##### Records supplied

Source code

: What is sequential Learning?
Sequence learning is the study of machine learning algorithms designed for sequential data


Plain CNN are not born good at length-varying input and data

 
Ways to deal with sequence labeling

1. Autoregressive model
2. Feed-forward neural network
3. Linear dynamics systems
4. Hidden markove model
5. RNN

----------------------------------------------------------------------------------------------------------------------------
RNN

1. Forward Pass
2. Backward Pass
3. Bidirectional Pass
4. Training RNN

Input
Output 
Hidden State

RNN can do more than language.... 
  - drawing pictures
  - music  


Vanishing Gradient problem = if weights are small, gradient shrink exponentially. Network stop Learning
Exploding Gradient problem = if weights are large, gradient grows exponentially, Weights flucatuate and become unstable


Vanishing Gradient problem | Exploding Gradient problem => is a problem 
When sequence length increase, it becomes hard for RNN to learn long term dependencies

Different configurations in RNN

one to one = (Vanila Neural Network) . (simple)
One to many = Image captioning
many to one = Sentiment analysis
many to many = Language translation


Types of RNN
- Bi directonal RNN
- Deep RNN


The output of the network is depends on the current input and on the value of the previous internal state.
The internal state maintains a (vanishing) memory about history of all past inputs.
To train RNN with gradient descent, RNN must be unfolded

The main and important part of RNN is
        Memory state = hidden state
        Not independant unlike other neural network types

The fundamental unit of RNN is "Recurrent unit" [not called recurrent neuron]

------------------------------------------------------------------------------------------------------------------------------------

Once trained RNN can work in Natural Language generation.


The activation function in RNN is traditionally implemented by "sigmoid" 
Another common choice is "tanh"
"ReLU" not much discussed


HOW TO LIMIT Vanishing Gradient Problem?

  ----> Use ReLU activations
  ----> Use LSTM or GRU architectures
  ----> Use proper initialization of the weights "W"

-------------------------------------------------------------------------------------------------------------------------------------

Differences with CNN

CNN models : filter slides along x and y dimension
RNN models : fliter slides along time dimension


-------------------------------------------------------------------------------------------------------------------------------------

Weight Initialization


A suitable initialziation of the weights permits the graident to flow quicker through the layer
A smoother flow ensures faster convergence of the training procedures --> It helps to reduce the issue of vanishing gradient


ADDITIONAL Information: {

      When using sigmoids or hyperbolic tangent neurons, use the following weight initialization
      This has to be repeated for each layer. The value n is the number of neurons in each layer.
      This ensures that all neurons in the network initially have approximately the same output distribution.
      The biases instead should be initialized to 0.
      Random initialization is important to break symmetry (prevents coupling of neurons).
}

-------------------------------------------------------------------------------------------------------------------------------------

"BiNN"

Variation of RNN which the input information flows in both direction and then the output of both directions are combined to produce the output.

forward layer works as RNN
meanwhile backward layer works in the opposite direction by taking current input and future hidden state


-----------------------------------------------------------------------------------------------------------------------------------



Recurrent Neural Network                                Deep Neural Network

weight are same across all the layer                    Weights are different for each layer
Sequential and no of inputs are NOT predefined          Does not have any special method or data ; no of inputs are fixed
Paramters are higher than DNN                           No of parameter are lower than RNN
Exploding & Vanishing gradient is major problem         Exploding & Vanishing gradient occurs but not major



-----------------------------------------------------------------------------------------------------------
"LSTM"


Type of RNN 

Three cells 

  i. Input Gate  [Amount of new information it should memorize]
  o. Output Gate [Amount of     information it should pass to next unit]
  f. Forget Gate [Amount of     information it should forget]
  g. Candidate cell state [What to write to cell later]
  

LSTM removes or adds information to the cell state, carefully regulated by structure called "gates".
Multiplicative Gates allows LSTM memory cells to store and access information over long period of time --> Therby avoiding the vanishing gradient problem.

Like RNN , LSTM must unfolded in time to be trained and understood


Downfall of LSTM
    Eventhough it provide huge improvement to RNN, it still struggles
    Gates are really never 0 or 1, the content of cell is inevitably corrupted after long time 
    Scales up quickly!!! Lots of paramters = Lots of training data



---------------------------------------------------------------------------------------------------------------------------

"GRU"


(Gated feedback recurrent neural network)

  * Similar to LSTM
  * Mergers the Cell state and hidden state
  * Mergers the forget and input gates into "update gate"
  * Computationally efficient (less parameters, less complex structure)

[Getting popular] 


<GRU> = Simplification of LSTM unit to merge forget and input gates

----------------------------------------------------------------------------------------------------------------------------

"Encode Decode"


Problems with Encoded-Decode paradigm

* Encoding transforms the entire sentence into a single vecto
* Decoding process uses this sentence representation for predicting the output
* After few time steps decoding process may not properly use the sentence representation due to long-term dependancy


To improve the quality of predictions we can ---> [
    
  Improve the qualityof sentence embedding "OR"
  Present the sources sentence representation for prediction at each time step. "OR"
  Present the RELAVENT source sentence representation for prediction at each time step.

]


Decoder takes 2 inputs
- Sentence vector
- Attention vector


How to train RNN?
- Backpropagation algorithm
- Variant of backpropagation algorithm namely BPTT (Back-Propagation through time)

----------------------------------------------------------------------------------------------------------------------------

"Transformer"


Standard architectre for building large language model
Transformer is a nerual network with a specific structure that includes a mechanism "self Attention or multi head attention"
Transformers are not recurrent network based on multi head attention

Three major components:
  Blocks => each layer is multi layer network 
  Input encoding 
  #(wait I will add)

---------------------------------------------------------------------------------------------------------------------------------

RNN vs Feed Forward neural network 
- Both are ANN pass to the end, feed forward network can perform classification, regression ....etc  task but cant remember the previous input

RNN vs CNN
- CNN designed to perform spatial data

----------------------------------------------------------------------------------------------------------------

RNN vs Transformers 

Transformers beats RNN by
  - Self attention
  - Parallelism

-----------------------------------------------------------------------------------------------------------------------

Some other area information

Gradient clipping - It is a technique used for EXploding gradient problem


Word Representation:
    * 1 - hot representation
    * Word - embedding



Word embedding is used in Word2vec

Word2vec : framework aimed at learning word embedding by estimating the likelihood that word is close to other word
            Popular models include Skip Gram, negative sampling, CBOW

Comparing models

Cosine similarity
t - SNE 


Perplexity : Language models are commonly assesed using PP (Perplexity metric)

##########

> _Assignment_
Reproduce all of the data above, exactly and without omission.

> _Final answer_
Source code

: What is sequential Learning?
Sequence learning is the study of machine learning algorithms designed for sequential data


Plain CNN are not born good at length-varying input and data

 
Ways to deal with sequence labeling

1. Autoregressive model
2. Feed-forward neural network
3. Linear dynamics systems
4. Hidden markove model
5. RNN

----------------------------------------------------------------------------------------------------------------------------
RNN

1. Forward Pass
2. Backward Pass
3. Bidirectional Pass
4. Training RNN

Input
Output 
Hidden State

RNN can do more than language.... 
  - drawing pictures
  - music  


Vanishing Gradient problem = if weights are small, gradient shrink exponentially. Network stop Learning
Exploding Gradient problem = if weights are large, gradient grows exponentially, Weights flucatuate and become unstable


Vanishing Gradient problem | Exploding Gradient problem => is a problem 
When sequence length increase, it becomes hard for RNN to learn long term dependencies

Different configurations in RNN

one to one = (Vanila Neural Network) . (simple)
One to many = Image captioning
many to one = Sentiment analysis
many to many = Language translation


Types of RNN
- Bi directonal RNN
- Deep RNN


The output of the network is depends on the current input and on the value of the previous internal state.
The internal state maintains a (vanishing) memory about history of all past inputs.
To train RNN with gradient descent, RNN must be unfolded

The main and important part of RNN is
        Memory state = hidden state
        Not independant unlike other neural network types

The fundamental unit of RNN is "Recurrent unit" [not called recurrent neuron]

------------------------------------------------------------------------------------------------------------------------------------

Once trained RNN can work in Natural Language generation.


The activation function in RNN is traditionally implemented by "sigmoid" 
Another common choice is "tanh"
"ReLU" not much discussed


HOW TO LIMIT Vanishing Gradient Problem?

  ----> Use ReLU activations
  ----> Use LSTM or GRU architectures
  ----> Use proper initialization of the weights "W"

-------------------------------------------------------------------------------------------------------------------------------------

Differences with CNN

CNN models : filter slides along x and y dimension
RNN models : fliter slides along time dimension


-------------------------------------------------------------------------------------------------------------------------------------

Weight Initialization


A suitable initialziation of the weights permits the graident to flow quicker through the layer
A smoother flow ensures faster convergence of the training procedures --> It helps to reduce the issue of vanishing gradient


ADDITIONAL Information: {

      When using sigmoids or hyperbolic tangent neurons, use the following weight initialization
      This has to be repeated for each layer. The value n is the number of neurons in each layer.
      This ensures that all neurons in the network initially have approximately the same output distribution.
      The biases instead should be initialized to 0.
      Random initialization is important to break symmetry (prevents coupling of neurons).
}

-------------------------------------------------------------------------------------------------------------------------------------

"BiNN"

Variation of RNN which the input information flows in both direction and then the output of both directions are combined to produce the output.

forward layer works as RNN
meanwhile backward layer works in the opposite direction by taking current input and future hidden state


-----------------------------------------------------------------------------------------------------------------------------------



Recurrent Neural Network                                Deep Neural Network

weight are same across all the layer                    Weights are different for each layer
Sequential and no of inputs are NOT predefined          Does not have any special method or data ; no of inputs are fixed
Paramters are higher than DNN                           No of parameter are lower than RNN
Exploding & Vanishing gradient is major problem         Exploding & Vanishing gradient occurs but not major



-----------------------------------------------------------------------------------------------------------
"LSTM"


Type of RNN 

Three cells 

  i. Input Gate  [Amount of new information it should memorize]
  o. Output Gate [Amount of     information it should pass to next unit]
  f. Forget Gate [Amount of     information it should forget]
  g. Candidate cell state [What to write to cell later]
  

LSTM removes or adds information to the cell state, carefully regulated by structure called "gates".
Multiplicative Gates allows LSTM memory cells to store and access information over long period of time --> Therby avoiding the vanishing gradient problem.

Like RNN , LSTM must unfolded in time to be trained and understood


Downfall of LSTM
    Eventhough it provide huge improvement to RNN, it still struggles
    Gates are really never 0 or 1, the content of cell is inevitably corrupted after long time 
    Scales up quickly!!! Lots of paramters = Lots of training data



---------------------------------------------------------------------------------------------------------------------------

"GRU"


(Gated feedback recurrent neural network)

  * Similar to LSTM
  * Mergers the Cell state and hidden state
  * Mergers the forget and input gates into "update gate"
  * Computationally efficient (less parameters, less complex structure)

[Getting popular] 


<GRU> = Simplification of LSTM unit to merge forget and input gates

----------------------------------------------------------------------------------------------------------------------------

"Encode Decode"


Problems with Encoded-Decode paradigm

* Encoding transforms the entire sentence into a single vecto
* Decoding process uses this sentence representation for predicting the output
* After few time steps decoding process may not properly use the sentence representation due to long-term dependancy


To improve the quality of predictions we can ---> [
    
  Improve the qualityof sentence embedding "OR"
  Present the sources sentence representation for prediction at each time step. "OR"
  Present the RELAVENT source sentence representation for prediction at each time step.

]


Decoder takes 2 inputs
- Sentence vector
- Attention vector


How to train RNN?
- Backpropagation algorithm
- Variant of backpropagation algorithm namely BPTT (Back-Propagation through time)

----------------------------------------------------------------------------------------------------------------------------

"Transformer"


Standard architectre for building large language model
Transformer is a nerual network with a specific structure that includes a mechanism "self Attention or multi head attention"
Transformers are not recurrent network based on multi head attention

Three major components:
  Blocks => each layer is multi layer network 
  Input encoding 
  #(wait I will add)

---------------------------------------------------------------------------------------------------------------------------------

RNN vs Feed Forward neural network 
- Both are ANN pass to the end, feed forward network can perform classification, regression ....etc  task but cant remember the previous input

RNN vs CNN
- CNN designed to perform spatial data

----------------------------------------------------------------------------------------------------------------

RNN vs Transformers 

Transformers beats RNN by
  - Self attention
  - Parallelism

-----------------------------------------------------------------------------------------------------------------------

Some other area information

Gradient clipping - It is a technique used for EXploding gradient problem


Word Representation:
    * 1 - hot representation
    * Word - embedding



Word embedding is used in Word2vec

Word2vec : framework aimed at learning word embedding by estimating the likelihood that word is close to other word
            Popular models include Skip Gram, negative sampling, CBOW

Comparing models

Cosine similarity
t - SNE 


Perplexity : Language models are commonly assesed using PP (Perplexity metric)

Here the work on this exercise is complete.